**Task prompt:** When a line of the entries contains the word "class", report that line.

* * * * * * *

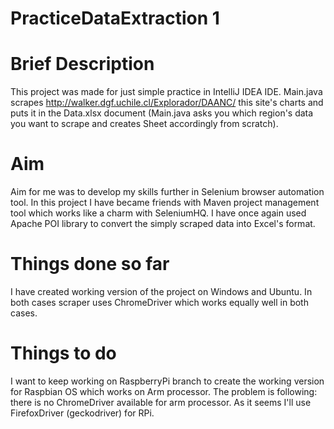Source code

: # PracticeDataExtraction 1

# Brief Description
This project was made for just simple practice in IntelliJ IDEA IDE. Main.java scrapes http://walker.dgf.uchile.cl/Explorador/DAANC/ this site's charts and puts it in the Data.xlsx document (Main.java asks you which region's data you want to scrape and creates Sheet accordingly from scratch).

# Aim
Aim for me was to develop my skills further in Selenium browser automation tool. In this project I have became friends with Maven project management tool which works like a charm with SeleniumHQ. I have once again used Apache POI library to convert the simply scraped data into Excel's format.

# Things done so far
I have created working version of the project on Windows and Ubuntu. In both cases scraper uses ChromeDriver which works equally well in both cases.

# Things to do
I want to keep working on RaspberryPi branch to create the working version for Raspbian OS which works on Arm processor. The problem is following: there is no ChromeDriver available for arm processor. As it seems I'll use FirefoxDriver (geckodriver) for RPi.
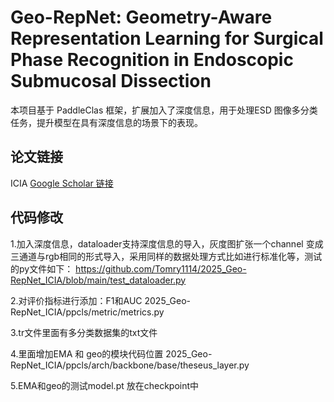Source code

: # Geo-RepNet: Geometry-Aware Representation Learning for Surgical Phase Recognition in Endoscopic Submucosal Dissection

本项目基于 PaddleClas 框架，扩展加入了深度信息，用于处理ESD 图像多分类任务，提升模型在具有深度信息的场景下的表现。

## 论文链接
ICIA
[Google Scholar 链接](https://arxiv.org/abs/2507.09294)

## 代码修改
1.加入深度信息，dataloader支持深度信息的导入，灰度图扩张一个channel 变成三通道与rgb相同的形式导入，采用同样的数据处理方式比如进行标准化等，测试的py文件如下：
https://github.com/Tomry1114/2025_Geo-RepNet_ICIA/blob/main/test_dataloader.py

2.对评价指标进行添加：F1和AUC
2025_Geo-RepNet_ICIA/ppcls/metric/metrics.py

3.tr文件里面有多分类数据集的txt文件

4.里面增加EMA 和 geo的模块代码位置
2025_Geo-RepNet_ICIA/ppcls/arch/backbone/base/theseus_layer.py

5.EMA和geo的测试model.pt 放在checkpoint中
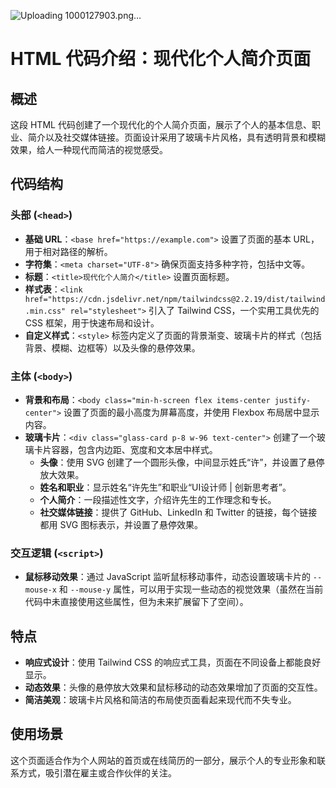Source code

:![Uploading 1000127903.png…]()

# HTML 代码介绍：现代化个人简介页面

## 概述
这段 HTML 代码创建了一个现代化的个人简介页面，展示了个人的基本信息、职业、简介以及社交媒体链接。页面设计采用了玻璃卡片风格，具有透明背景和模糊效果，给人一种现代而简洁的视觉感受。

## 代码结构

### 头部 (`<head>`)
- **基础 URL**：`<base href="https://example.com">` 设置了页面的基本 URL，用于相对路径的解析。
- **字符集**：`<meta charset="UTF-8">` 确保页面支持多种字符，包括中文等。
- **标题**：`<title>现代化个人简介</title>` 设置页面标题。
- **样式表**：`<link href="https://cdn.jsdelivr.net/npm/tailwindcss@2.2.19/dist/tailwind.min.css" rel="stylesheet">` 引入了 Tailwind CSS，一个实用工具优先的 CSS 框架，用于快速布局和设计。
- **自定义样式**：`<style>` 标签内定义了页面的背景渐变、玻璃卡片的样式（包括背景、模糊、边框等）以及头像的悬停效果。

### 主体 (`<body>`)
- **背景和布局**：`<body class="min-h-screen flex items-center justify-center">` 设置了页面的最小高度为屏幕高度，并使用 Flexbox 布局居中显示内容。
- **玻璃卡片**：`<div class="glass-card p-8 w-96 text-center">` 创建了一个玻璃卡片容器，包含内边距、宽度和文本居中样式。
  - **头像**：使用 SVG 创建了一个圆形头像，中间显示姓氏“许”，并设置了悬停放大效果。
  - **姓名和职业**：显示姓名“许先生”和职业“UI设计师 | 创新思考者”。
  - **个人简介**：一段描述性文字，介绍许先生的工作理念和专长。
  - **社交媒体链接**：提供了 GitHub、LinkedIn 和 Twitter 的链接，每个链接都用 SVG 图标表示，并设置了悬停效果。

### 交互逻辑 (`<script>`)
- **鼠标移动效果**：通过 JavaScript 监听鼠标移动事件，动态设置玻璃卡片的 `--mouse-x` 和 `--mouse-y` 属性，可以用于实现一些动态的视觉效果（虽然在当前代码中未直接使用这些属性，但为未来扩展留下了空间）。

## 特点
- **响应式设计**：使用 Tailwind CSS 的响应式工具，页面在不同设备上都能良好显示。
- **动态效果**：头像的悬停放大效果和鼠标移动的动态效果增加了页面的交互性。
- **简洁美观**：玻璃卡片风格和简洁的布局使页面看起来现代而不失专业。

## 使用场景
这个页面适合作为个人网站的首页或在线简历的一部分，展示个人的专业形象和联系方式，吸引潜在雇主或合作伙伴的关注。
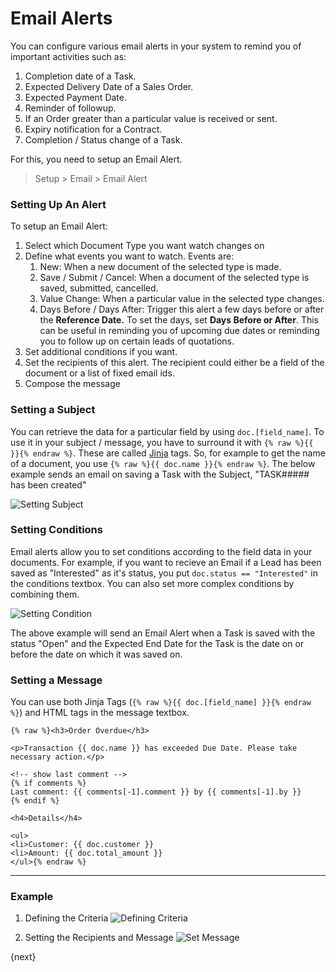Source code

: # Email Alerts

You can configure various email alerts in your system to remind you of important activities such as:

1. Completion date of a Task.
2. Expected Delivery Date of a Sales Order.
3. Expected Payment Date.
4. Reminder of followup.
5. If an Order greater than a particular value is received or sent.
6. Expiry notification for a Contract.
7. Completion / Status change of a Task.

For this, you need to setup an Email Alert.

> Setup > Email > Email Alert

### Setting Up An Alert

To setup an Email Alert:

1. Select which Document Type you want watch changes on
2. Define what events you want to watch. Events are:
	1. New: When a new document of the selected type is made.
	2. Save / Submit / Cancel: When a document of the selected type is saved, submitted, cancelled.
	3. Value Change: When a particular value in the selected type changes.
	4. Days Before / Days After: Trigger this alert a few days before or after the **Reference Date.** To set the days, set **Days Before or After**. This can be useful in reminding you of upcoming due dates or reminding you to follow up on certain leads of quotations.
3. Set additional conditions if you want.
4. Set the recipients of this alert. The recipient could either be a field of the document or a list of fixed email ids.
5. Compose the message


### Setting a Subject
You can retrieve the data for a particular field by using `doc.[field_name]`. To use it in your subject / message, you have to surround it with `{% raw %}{{ }}{% endraw %}`. These are called [Jinja](http://jinja.pocoo.org/) tags. So, for example to get the name of a document, you use `{% raw %}{{ doc.name }}{% endraw %}`. The below example sends an email on saving a Task with the Subject, "TASK##### has been created"

<img class="screenshot" alt="Setting Subject" src="{{docs_base_url}}/assets/img/setup/email/email-alert-subject.png">

### Setting Conditions

Email alerts allow you to set conditions according to the field data in your documents. For example, if you want to recieve an Email if a Lead has been saved as "Interested" as it's status, you put `doc.status == "Interested"` in the conditions textbox. You can also set more complex conditions by combining them.

<img class="screenshot" alt="Setting Condition" src="{{docs_base_url}}/assets/img/setup/email/email-alert-condition.png">

The above example will send an Email Alert when a Task is saved with the status "Open" and the Expected End Date for the Task is the date on or before the date on which it was saved on.

### Setting a Message

You can use both Jinja Tags (`{% raw %}{{ doc.[field_name] }}{% endraw %}`) and HTML tags in the message textbox.

	{% raw %}<h3>Order Overdue</h3>

	<p>Transaction {{ doc.name }} has exceeded Due Date. Please take necessary action.</p>

	<!-- show last comment -->
	{% if comments %}
	Last comment: {{ comments[-1].comment }} by {{ comments[-1].by }}
	{% endif %}

	<h4>Details</h4>

	<ul>
	<li>Customer: {{ doc.customer }}
	<li>Amount: {{ doc.total_amount }}
	</ul>{% endraw %}

---

### Example

1. Defining the Criteria
    <img class="screenshot" alt="Defining Criteria" src="{{docs_base_url}}/assets/img/setup/email/email-alert-1.png">

1. Setting the Recipients and Message
    <img class="screenshot" alt="Set Message" src="{{docs_base_url}}/assets/img/setup/email/email-alert-2.png">

{next}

* * * * * * *

**Task answer:**
- **背景和布局**：`<body class="min-h-screen flex items-center justify-center">` 设置了页面的最小高度为屏幕高度，并使用 Flexbox 布局居中显示内容。
- **玻璃卡片**：`<div class="glass-card p-8 w-96 text-center">` 创建了一个玻璃卡片容器，包含内边距、宽度和文本居中样式。
<img class="screenshot" alt="Setting Subject" src="{{docs_base_url}}/assets/img/setup/email/email-alert-subject.png">
<img class="screenshot" alt="Setting Condition" src="{{docs_base_url}}/assets/img/setup/email/email-alert-condition.png">
    <img class="screenshot" alt="Defining Criteria" src="{{docs_base_url}}/assets/img/setup/email/email-alert-1.png">
    <img class="screenshot" alt="Set Message" src="{{docs_base_url}}/assets/img/setup/email/email-alert-2.png">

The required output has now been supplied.